_MATERIAL SUPPLIED_

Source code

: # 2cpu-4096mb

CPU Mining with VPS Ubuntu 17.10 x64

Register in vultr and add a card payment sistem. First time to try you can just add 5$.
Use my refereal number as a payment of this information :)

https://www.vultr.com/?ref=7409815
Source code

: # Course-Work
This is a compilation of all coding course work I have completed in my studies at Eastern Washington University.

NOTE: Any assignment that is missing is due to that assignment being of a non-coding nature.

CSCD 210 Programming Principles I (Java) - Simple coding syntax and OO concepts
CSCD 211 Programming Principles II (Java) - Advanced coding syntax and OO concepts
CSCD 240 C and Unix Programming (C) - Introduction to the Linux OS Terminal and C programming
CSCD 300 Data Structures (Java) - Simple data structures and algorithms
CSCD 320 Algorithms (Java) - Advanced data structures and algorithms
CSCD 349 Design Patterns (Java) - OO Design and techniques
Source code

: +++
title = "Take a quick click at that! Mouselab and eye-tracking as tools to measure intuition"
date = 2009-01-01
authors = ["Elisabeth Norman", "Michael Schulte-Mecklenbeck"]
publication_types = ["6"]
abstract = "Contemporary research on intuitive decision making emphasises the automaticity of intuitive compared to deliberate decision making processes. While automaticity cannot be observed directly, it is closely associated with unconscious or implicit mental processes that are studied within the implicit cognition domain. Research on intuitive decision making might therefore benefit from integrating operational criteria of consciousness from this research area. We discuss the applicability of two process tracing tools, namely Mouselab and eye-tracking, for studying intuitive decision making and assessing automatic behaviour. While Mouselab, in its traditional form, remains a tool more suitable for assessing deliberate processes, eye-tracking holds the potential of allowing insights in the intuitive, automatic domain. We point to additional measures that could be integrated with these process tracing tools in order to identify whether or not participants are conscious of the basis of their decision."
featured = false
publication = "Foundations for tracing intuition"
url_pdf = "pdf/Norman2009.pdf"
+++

_REQUIRED ACTION_
Every entry needs to be retyped exactly.

_PROBLEM SOLUTION_
Source code

: # 2cpu-4096mb

CPU Mining with VPS Ubuntu 17.10 x64

Register in vultr and add a card payment sistem. First time to try you can just add 5$.
Use my refereal number as a payment of this information :)

https://www.vultr.com/?ref=7409815
Source code

: # Course-Work
This is a compilation of all coding course work I have completed in my studies at Eastern Washington University.

NOTE: Any assignment that is missing is due to that assignment being of a non-coding nature.

CSCD 210 Programming Principles I (Java) - Simple coding syntax and OO concepts
CSCD 211 Programming Principles II (Java) - Advanced coding syntax and OO concepts
CSCD 240 C and Unix Programming (C) - Introduction to the Linux OS Terminal and C programming
CSCD 300 Data Structures (Java) - Simple data structures and algorithms
CSCD 320 Algorithms (Java) - Advanced data structures and algorithms
CSCD 349 Design Patterns (Java) - OO Design and techniques
Source code

: +++
title = "Take a quick click at that! Mouselab and eye-tracking as tools to measure intuition"
date = 2009-01-01
authors = ["Elisabeth Norman", "Michael Schulte-Mecklenbeck"]
publication_types = ["6"]
abstract = "Contemporary research on intuitive decision making emphasises the automaticity of intuitive compared to deliberate decision making processes. While automaticity cannot be observed directly, it is closely associated with unconscious or implicit mental processes that are studied within the implicit cognition domain. Research on intuitive decision making might therefore benefit from integrating operational criteria of consciousness from this research area. We discuss the applicability of two process tracing tools, namely Mouselab and eye-tracking, for studying intuitive decision making and assessing automatic behaviour. While Mouselab, in its traditional form, remains a tool more suitable for assessing deliberate processes, eye-tracking holds the potential of allowing insights in the intuitive, automatic domain. We point to additional measures that could be integrated with these process tracing tools in order to identify whether or not participants are conscious of the basis of their decision."
featured = false
publication = "Foundations for tracing intuition"
url_pdf = "pdf/Norman2009.pdf"
+++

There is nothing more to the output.